A co-op could work by operating a shared loop, with the heat users paying the cost of their household pumps, or by sharing the billing for the pumps.
There are still hurdles to overcome, he added, with investment returns “not quite there yet” and legal agreements difficult if the system involved running equipment through other people’s land. It is also hard to retrofit the system to old buildings.
Uncertain government policy, a regular bugbear for the community energy sector, is also a key risk, added Mr Hallé, with the RHI scheme only lasting two years – compared to Denmark where “they know their horizon is a five-to-ten year one, with cross-party agreement”.

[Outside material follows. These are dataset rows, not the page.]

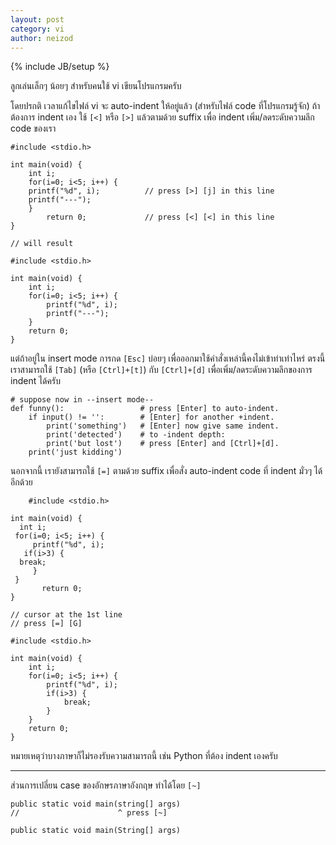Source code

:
 ```yaml
---
layout: post
category: vi
author: neizod
---
```

{% include JB/setup %}

ลูกเล่นเล็กๆ น้อยๆ สำหรับคนใช้ vi เขียนโปรแกรมครับ

โดยปรกติ เวลาแก้ไขไฟล์ vi จะ auto-indent ให้อยู่แล้ว (สำหรับไฟล์ code ที่โปรแกรมรู้จัก) ถ้าต้องการ indent เอง ใช้ `[<]` หรือ `[>]` แล้วตามด้วย suffix เพื่อ indent เพิ่ม/ลดระดับความลึก code ของเรา

    #include <stdio.h>

    int main(void) {
        int i;
        for(i=0; i<5; i++) {
        printf("%d", i);          // press [>] [j] in this line
        printf("---");
        }
            return 0;             // press [<] [<] in this line
    }

    // will result

    #include <stdio.h>

    int main(void) {
        int i;
        for(i=0; i<5; i++) {
            printf("%d", i);
            printf("---");
        }
        return 0;
    }

แต่ถ้าอยู่ใน insert mode การกด `[Esc]` บ่อยๆ เพื่อออกมาใช้คำสั่งเหล่านี้คงไม่เข้าท่าเท่าไหร่ ตรงนี้เราสามารถใช้ `[Tab]` (หรือ `[Ctrl]+[t]`) กับ `[Ctrl]+[d]` เพื่อเพิ่ม/ลดระดับความลึกของการ indent ได้ครับ

    # suppose now in --insert mode--
    def funny():                 # press [Enter] to auto-indent.
        if input() != '':        # [Enter] for another +indent.
            print('something')   # [Enter] now give same indent.
            print('detected')    # to -indent depth:
            print('but lost')    # press [Enter] and [Ctrl]+[d].
        print('just kidding')

นอกจากนี้ เรายังสามารถใช้ `[=]` ตามด้วย suffix เพื่อสั่ง auto-indent code ที่ indent มั่วๆ ได้อีกด้วย

        #include <stdio.h>

    int main(void) {
      int i;
     for(i=0; i<5; i++) {
         printf("%d", i);
       if(i>3) {
      break;
         }
     }
           return 0;
    }

    // cursor at the 1st line
    // press [=] [G]

    #include <stdio.h>

    int main(void) {
        int i;
        for(i=0; i<5; i++) {
            printf("%d", i);
            if(i>3) {
                break;
            }
        }
        return 0;
    }

หมายเหตุว่าบางภาษาก็ไม่รองรับความสามารถนี้ เช่น Python ที่ต้อง indent เองครับ

---

ส่วนการเปลี่ยน case ของอักษรภาษาอังกฤษ ทำได้โดย `[~]`

    public static void main(string[] args)
    //                      ^ press [~]

    public static void main(String[] args)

A ground heat co-op also needs a development team mixing professionals who understand the technology, co-op development professionals, and committed locals who will deal with the “knotty issues” that come with supplying heat too a village for several years – “which is not going to be an easy job”.
Another technology which energy co-ops could exploit is residential battery storage. Tech business Moixa exhibited at the conference. It offers two, three and, soon, 4.8kWh capacity batteries alongside GridShare software. This platform lets users aggregate and manage their batteries through data on weather patterns, behavioural patterns, and tariff information.
“You can use that to work with local DNOs, utilities, suppliers and other community energy batters to aggregate batteries and support local grids,” said commercial strategy manager Harrison Brook.
Customers who take part in GridShare, by allowing their battery to offer aggregate support to the local grid, are awarded £50 a year for first three years, which will then be reviewed. They also receive a warranty on the battery for as long as they participate in GridShare.
“A lot of the business we do is working with community energy groups, local councils, RSLs, predominantly those with a significant amount of communities living in fuel poverty.”
Such tech offers opportunities for community schemes, offering reduced bills and engagement in energy use for areas suffering from fuel poverty – alongside the chance to earn gridshare repayments through “a fleet of batteries”.
Again, regulation is an issue, said Mr Brook. At the moment, the VAT system is not conducive to the rollout of batteries but “once these subsidies come we have every confidence this will be a mass-market solution to a mass-market problem”.